▸ **Task goal**
With the pictures omitted, repeat exactly the lines below starting with the line that has "Same as ssb-gossip" and going on through the line that has "1 cup panko".

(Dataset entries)
# # # # #

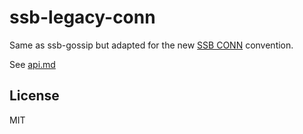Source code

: # ssb-legacy-conn

Same as ssb-gossip but adapted for the new [SSB CONN](https://gitlab.com/staltz/manyverse/issues/339) convention.

See [api.md](./api.md)

## License

MIT
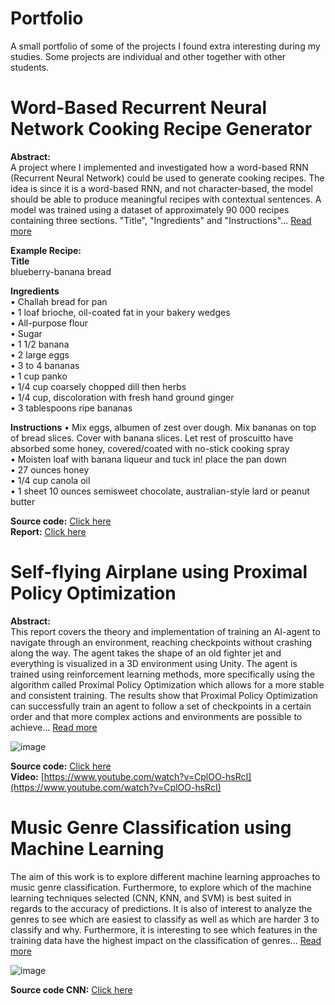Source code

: # Portfolio
A small portfolio of some of the projects I found extra interesting during my studies. Some projects are individual and other together with other students.

# Word-Based Recurrent Neural Network Cooking Recipe Generator
**Abstract:**  
A project where I implemented and investigated how a word-based RNN (Recurrent
Neural Network) could be used to generate cooking recipes. The idea is since
it is a word-based RNN, and not character-based, the model should be able to
produce meaningful recipes with contextual sentences. A model was trained
using a dataset of approximately 90 000 recipes containing three sections.
"Title", "Ingredients" and "Instructions"… [Read more](https://github.com/emibr678/Portfolio/blob/main/recipe-generator/tdde16-project-recipe-generator-main/TDDE16_project_report_emibr678.pdf)

**Example Recipe:**  
**Title**  
blueberry-banana bread  

**Ingredients**  
• Challah bread for pan  
• 1 loaf brioche, oil-coated fat in your bakery wedges  
• All-purpose flour  
• Sugar  
• 1 1/2 banana  
• 2 large eggs  
• 3 to 4 bananas  
• 1 cup panko  
• 1/4 cup coarsely chopped dill then herbs  
• 1/4 cup, discoloration with fresh hand ground ginger  
• 3 tablespoons ripe bananas  

**Instructions**
• Mix eggs, albumen of zest over dough. Mix bananas on top of bread slices. Cover with banana slices. Let rest of proscuitto have absorbed some honey, covered/coated with no-stick cooking spray  
• Moisten loaf with banana liqueur and tuck in! place the pan down  
• 27 ounces honey  
• 1/4 cup canola oil  
• 1 sheet 10 ounces semisweet chocolate, australian-style lard or peanut butter  

**Source code:** [Click here](https://github.com/emibr678/Portfolio/tree/main/recipe-generator/tdde16-project-recipe-generator-main)  
**Report:** [Click here](https://github.com/emibr678/Portfolio/blob/main/recipe-generator/tdde16-project-recipe-generator-main/TDDE16_project_report_emibr678.pdf)  

# Self-flying Airplane using Proximal Policy Optimization
**Abstract:**  
This report covers the theory and implementation of training an AI-agent to navigate through an environment, reaching checkpoints without crashing along the way. The agent takes the shape of an old fighter jet and everything is visualized in a 3D environment using Unity. The agent is trained using reinforcement learning methods, more specifically using the algorithm called Proximal Policy Optimization which allows for a more stable and consistent training. The results show that Proximal Policy Optimization can successfully train an agent to follow a set of checkpoints in a certain order and that more complex actions and environments are possible to achieve... [Read more](https://github.com/emibr678/Portfolio/blob/main/self-flying-airplane-ppo/TNM095___Project__danhu028__drika827__emibr678_%20(2).pdf)  
  
![image](https://user-images.githubusercontent.com/55993222/161951366-7fd4e2fc-ba29-4e5a-aa2e-57bbd483405a.png)

**Source code:** [Click here](https://gitlab.liu.se/emibr678/tnm095-ai-plane.git)  
**Video:** [https://www.youtube.com/watch?v=CplOO-hsRcI](https://www.youtube.com/watch?v=CplOO-hsRcI)  

# Music Genre Classification using Machine Learning
The aim of this work is to explore different machine learning approaches to music genre
classification. Furthermore, to explore which of the machine learning techniques selected
(CNN, KNN, and SVM) is best suited in regards to the accuracy of predictions. It is also of
interest to analyze the genres to see which are easiest to classify as well as which are harder
3 to classify and why. Furthermore, it is interesting to see which features in the training data
have the highest impact on the classification of genres... [Read more](https://github.com/emibr678/Portfolio/blob/main/music-genre-classification/Training_CNNGenreClassifier.ipynb)  

![image](https://user-images.githubusercontent.com/55993222/161953636-100d2600-a5e9-4d8f-b22b-38f77a4ffa7a.png)

**Source code CNN:** [Click here](https://github.com/emibr678/Portfolio/blob/main/music-genre-classification/Training_CNNGenreClassifier.ipynb)
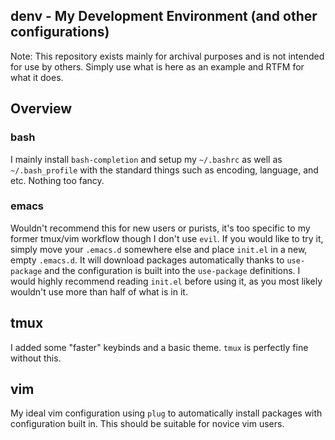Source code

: ## denv - My Development Environment (and other configurations)

Note: This repository exists mainly for archival purposes and is not intended for use by others. 
Simply use what is here as an example and RTFM for what it does.


## Overview

### bash
I mainly install `bash-completion` and setup my `~/.bashrc` as well as `~/.bash_profile` with 
the standard things such as encoding, language, and etc. Nothing too fancy.

### emacs
Wouldn't recommend this for new users or purists, it's too specific to my former tmux/vim 
workflow though I don't use `evil`. If you would like to try it, simply move your `.emacs.d`
somewhere else and place `init.el` in a new, empty `.emacs.d`. It will download packages
automatically thanks to `use-package` and the configuration is built into the `use-package`
definitions. I would highly recommend reading `init.el` before using it, as you most likely 
wouldn't use more than half of what is in it.

## tmux
I added some "faster" keybinds and a basic theme. `tmux` is perfectly fine without this.

## vim
My ideal vim configuration using `plug` to automatically install packages with configuration
built in. This should be suitable for novice vim users.
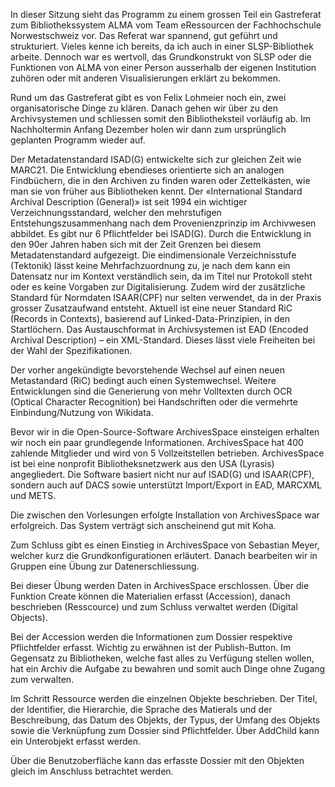 In dieser Sitzung sieht das Programm zu einem grossen Teil ein Gastreferat zum Bibliothekssystem ALMA vom Team eRessourcen der Fachhochschule Norwestschweiz vor. Das Referat war spannend, gut geführt und strukturiert. Vieles kenne ich bereits, da ich auch in einer SLSP-Bibliothek arbeite. Dennoch war es wertvoll, das Grundkonstrukt von SLSP oder die Funktionen von ALMA von einer Person ausserhalb der eigenen Institution zuhören oder mit anderen Visualisierungen erklärt zu bekommen. 

Rund um das Gastreferat gibt es von Felix Lohmeier noch ein, zwei organisatorische Dinge zu klären. Danach gehen wir über zu den Archivsystemen und schliessen somit den Bibliotheksteil vorläufig ab. Im Nachholtermin Anfang Dezember holen wir dann zum ursprünglich geplanten Programm wieder auf. 

Der Metadatenstandard ISAD(G) entwickelte sich zur gleichen Zeit wie MARC21. Die Entwicklung ebendieses orientierte sich an analogen Findbüchern, die in den Archiven zu finden waren oder Zettelkästen, wie man sie von früher aus Bibliotheken kennt. Der «International Standard Archival Description (General)» ist seit 1994 ein wichtiger Verzeichnungsstandard, welcher den mehrstufigen Entstehungszusammenhang nach dem Provenienzprinzip im Archivwesen abbildet. Es gibt nur 6 Pflichtfelder bei ISAD(G). Durch die Entwicklung in den 90er Jahren haben sich mit der Zeit Grenzen bei diesem Metadatenstandard aufgezeigt. Die eindimensionale Verzeichnisstufe (Tektonik) lässt keine Mehrfachzuordnung zu, je nach dem kann ein Datensatz nur im Kontext verständlich sein, da im Titel nur Protokoll steht oder es keine Vorgaben zur Digitalisierung. Zudem wird der zusätzliche Standard für Normdaten ISAAR(CPF) nur selten verwendet, da in der Praxis grosser Zusatzaufwand entsteht. Aktuell ist eine neuer Standard RiC (Records in Contexts), basierend auf Linked-Data-Prinzipien, in den Startlöchern. Das Austauschformat in Archivsystemen ist EAD (Encoded Archival Description) – ein XML-Standard. Dieses lässt viele Freiheiten bei der Wahl der Spezifikationen.

Der vorher angekündigte bevorstehende Wechsel auf einen neuen Metastandard (RiC) bedingt auch einen Systemwechsel. Weitere Entwicklungen sind die Generierung von mehr Volltexten durch OCR (Optical Character Recognition) bei Handschriften oder die vermehrte Einbindung/Nutzung von Wikidata.

Bevor wir in die Open-Source-Software ArchivesSpace einsteigen erhalten wir noch ein paar grundlegende Informationen. ArchivesSpace hat 400 zahlende Mitglieder und wird von 5 Vollzeitstellen betrieben. ArchivesSpace ist bei eine nonprofit Bibliotheksnetzwerk aus den USA (Lyrasis) angegliedert. Die Software basiert nicht nur auf ISAD(G) und ISAAR(CPF), sondern auch auf DACS sowie unterstützt Import/Export in EAD, MARCXML und METS. 

Die zwischen den Vorlesungen erfolgte Installation von ArchivesSpace war erfolgreich. Das System verträgt sich anscheinend gut mit Koha.

Zum Schluss gibt es einen Einstieg in ArchivesSpace von Sebastian Meyer, welcher kurz die Grundkonfigurationen erläutert. Danach bearbeiten wir in Gruppen eine Übung zur Datenerschliessung.  

Bei dieser Übung werden Daten in ArchivesSpace erschlossen. Über die Funktion Create können die Materialien erfasst (Accession), danach beschrieben (Resscource) und zum Schluss verwaltet werden (Digital Objects). 

Bei der Accession werden die Informationen zum Dossier respektive Pflichtfelder erfasst. Wichtig zu erwähnen ist der Publish-Button. Im Gegensatz zu Bibliotheken, welche fast alles zu Verfügung stellen wollen, hat ein Archiv die Aufgabe zu bewahren und somit auch Dinge ohne Zugang zum verwalten. 

Im Schritt Ressource werden die einzelnen Objekte beschrieben. Der Titel, der Identifier, die Hierarchie, die Sprache des Matierals und der Beschreibung, das Datum des Objekts, der Typus, der Umfang des Objekts sowie die Verknüpfung zum Dossier sind Pflichtfelder. Über AddChild kann ein Unterobjekt erfasst werden.

Über die Benutzoberfläche kann das erfasste Dossier mit den Objekten gleich im Anschluss betrachtet werden.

# # # # #

▸ **Finished exercise**
Same as ssb-gossip but adapted for the new [SSB CONN](https://gitlab.com/staltz/manyverse/issues/339) convention.

See [api.md](./api.md)

## License

MIT
Source code

: # Portfolio
A small portfolio of some of the projects I found extra interesting during my studies. Some projects are individual and other together with other students.

# Word-Based Recurrent Neural Network Cooking Recipe Generator
**Abstract:**  
A project where I implemented and investigated how a word-based RNN (Recurrent
Neural Network) could be used to generate cooking recipes. The idea is since
it is a word-based RNN, and not character-based, the model should be able to
produce meaningful recipes with contextual sentences. A model was trained
using a dataset of approximately 90 000 recipes containing three sections.
"Title", "Ingredients" and "Instructions"… [Read more](https://github.com/emibr678/Portfolio/blob/main/recipe-generator/tdde16-project-recipe-generator-main/TDDE16_project_report_emibr678.pdf)

**Example Recipe:**  
**Title**  
blueberry-banana bread  

**Ingredients**  
• Challah bread for pan  
• 1 loaf brioche, oil-coated fat in your bakery wedges  
• All-purpose flour  
• Sugar  
• 1 1/2 banana  
• 2 large eggs  
• 3 to 4 bananas  
• 1 cup panko  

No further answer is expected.